**Aim of the task:**
In the records below, the lines from the one containing "#### Future Work (Cons)" through the last are to be reproduced exactly and alone.

── Exercise materials ──

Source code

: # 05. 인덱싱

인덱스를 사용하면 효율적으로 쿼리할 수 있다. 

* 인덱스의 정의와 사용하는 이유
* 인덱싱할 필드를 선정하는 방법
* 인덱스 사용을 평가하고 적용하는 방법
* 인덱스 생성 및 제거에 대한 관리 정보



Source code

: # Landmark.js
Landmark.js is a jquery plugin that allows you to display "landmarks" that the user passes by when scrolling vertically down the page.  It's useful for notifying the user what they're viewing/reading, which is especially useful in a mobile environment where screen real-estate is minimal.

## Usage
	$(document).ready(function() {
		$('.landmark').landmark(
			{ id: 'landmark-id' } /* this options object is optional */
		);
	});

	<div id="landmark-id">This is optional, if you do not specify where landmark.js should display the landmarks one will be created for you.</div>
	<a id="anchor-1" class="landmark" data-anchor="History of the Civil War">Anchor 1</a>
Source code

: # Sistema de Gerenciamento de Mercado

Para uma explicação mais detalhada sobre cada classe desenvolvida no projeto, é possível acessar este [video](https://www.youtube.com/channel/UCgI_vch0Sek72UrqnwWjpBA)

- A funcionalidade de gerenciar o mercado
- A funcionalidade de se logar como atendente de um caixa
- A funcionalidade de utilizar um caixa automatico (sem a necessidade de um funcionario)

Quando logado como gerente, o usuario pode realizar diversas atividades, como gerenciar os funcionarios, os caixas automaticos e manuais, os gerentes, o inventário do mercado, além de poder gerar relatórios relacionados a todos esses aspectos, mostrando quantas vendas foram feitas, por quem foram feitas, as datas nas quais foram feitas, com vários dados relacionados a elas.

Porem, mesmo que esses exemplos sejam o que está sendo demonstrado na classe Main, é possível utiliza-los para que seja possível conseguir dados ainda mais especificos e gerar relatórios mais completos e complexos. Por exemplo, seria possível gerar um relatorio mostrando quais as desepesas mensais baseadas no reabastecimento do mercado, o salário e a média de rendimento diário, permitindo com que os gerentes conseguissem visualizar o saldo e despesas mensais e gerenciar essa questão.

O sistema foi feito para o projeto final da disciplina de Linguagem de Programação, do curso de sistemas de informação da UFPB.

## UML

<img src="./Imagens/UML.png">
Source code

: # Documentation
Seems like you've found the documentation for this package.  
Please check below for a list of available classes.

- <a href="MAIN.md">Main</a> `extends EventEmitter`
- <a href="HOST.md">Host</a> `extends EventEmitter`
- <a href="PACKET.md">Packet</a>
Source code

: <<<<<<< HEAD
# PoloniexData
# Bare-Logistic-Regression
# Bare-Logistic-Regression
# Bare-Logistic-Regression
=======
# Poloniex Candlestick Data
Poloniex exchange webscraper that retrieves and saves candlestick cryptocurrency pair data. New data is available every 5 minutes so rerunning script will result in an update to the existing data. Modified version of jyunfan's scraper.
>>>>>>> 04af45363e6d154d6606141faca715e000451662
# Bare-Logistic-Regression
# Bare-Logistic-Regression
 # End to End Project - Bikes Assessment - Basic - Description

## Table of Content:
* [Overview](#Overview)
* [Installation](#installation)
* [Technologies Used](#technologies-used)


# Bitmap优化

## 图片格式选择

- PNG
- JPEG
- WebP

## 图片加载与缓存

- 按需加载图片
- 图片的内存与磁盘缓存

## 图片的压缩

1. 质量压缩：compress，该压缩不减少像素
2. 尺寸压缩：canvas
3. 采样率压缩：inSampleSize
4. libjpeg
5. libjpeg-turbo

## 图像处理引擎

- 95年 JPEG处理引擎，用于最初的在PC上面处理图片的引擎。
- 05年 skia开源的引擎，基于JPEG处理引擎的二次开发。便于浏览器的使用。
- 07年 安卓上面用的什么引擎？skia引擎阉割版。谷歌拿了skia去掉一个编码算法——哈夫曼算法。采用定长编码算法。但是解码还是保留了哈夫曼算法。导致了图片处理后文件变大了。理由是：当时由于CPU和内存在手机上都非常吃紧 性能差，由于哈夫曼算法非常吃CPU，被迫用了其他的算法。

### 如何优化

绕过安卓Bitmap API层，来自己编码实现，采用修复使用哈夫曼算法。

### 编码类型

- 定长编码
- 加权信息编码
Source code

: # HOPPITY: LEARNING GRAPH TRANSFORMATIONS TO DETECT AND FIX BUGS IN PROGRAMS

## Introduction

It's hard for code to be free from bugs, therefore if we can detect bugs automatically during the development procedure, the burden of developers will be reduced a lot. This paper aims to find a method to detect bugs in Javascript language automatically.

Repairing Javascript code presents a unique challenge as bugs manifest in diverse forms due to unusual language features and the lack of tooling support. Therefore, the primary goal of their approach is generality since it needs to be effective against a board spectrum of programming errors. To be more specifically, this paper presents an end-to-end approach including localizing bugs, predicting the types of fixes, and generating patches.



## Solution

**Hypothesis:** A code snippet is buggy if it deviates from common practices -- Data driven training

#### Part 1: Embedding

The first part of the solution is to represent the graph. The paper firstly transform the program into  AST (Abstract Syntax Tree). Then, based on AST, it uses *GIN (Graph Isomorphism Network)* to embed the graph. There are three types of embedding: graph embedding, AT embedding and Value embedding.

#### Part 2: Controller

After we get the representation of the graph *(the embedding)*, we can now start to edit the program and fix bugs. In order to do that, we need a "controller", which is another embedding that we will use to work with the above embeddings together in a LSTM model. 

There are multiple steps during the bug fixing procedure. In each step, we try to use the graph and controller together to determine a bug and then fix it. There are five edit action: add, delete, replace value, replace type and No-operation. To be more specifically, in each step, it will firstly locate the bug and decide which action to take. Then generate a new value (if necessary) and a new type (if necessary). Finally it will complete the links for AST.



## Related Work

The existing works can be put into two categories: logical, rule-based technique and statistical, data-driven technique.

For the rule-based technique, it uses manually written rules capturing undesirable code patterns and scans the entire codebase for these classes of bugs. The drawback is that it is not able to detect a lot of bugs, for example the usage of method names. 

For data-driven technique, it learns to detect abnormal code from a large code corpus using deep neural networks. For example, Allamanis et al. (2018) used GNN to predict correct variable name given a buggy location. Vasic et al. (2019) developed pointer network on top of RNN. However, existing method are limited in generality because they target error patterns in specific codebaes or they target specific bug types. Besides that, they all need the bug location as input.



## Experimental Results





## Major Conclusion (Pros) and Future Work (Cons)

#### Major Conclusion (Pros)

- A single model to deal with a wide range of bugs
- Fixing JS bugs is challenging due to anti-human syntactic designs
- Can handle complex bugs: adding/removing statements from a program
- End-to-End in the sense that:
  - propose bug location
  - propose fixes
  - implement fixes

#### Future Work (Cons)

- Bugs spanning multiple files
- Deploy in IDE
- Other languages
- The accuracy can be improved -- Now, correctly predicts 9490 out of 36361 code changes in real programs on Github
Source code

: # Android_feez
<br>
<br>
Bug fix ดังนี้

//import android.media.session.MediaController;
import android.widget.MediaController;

───

**Response to the exercise:**
#### Future Work (Cons)

- Bugs spanning multiple files
- Deploy in IDE
- Other languages
- The accuracy can be improved -- Now, correctly predicts 9490 out of 36361 code changes in real programs on Github
Source code

: # Android_feez
<br>
<br>
Bug fix ดังนี้

//import android.media.session.MediaController;
import android.widget.MediaController;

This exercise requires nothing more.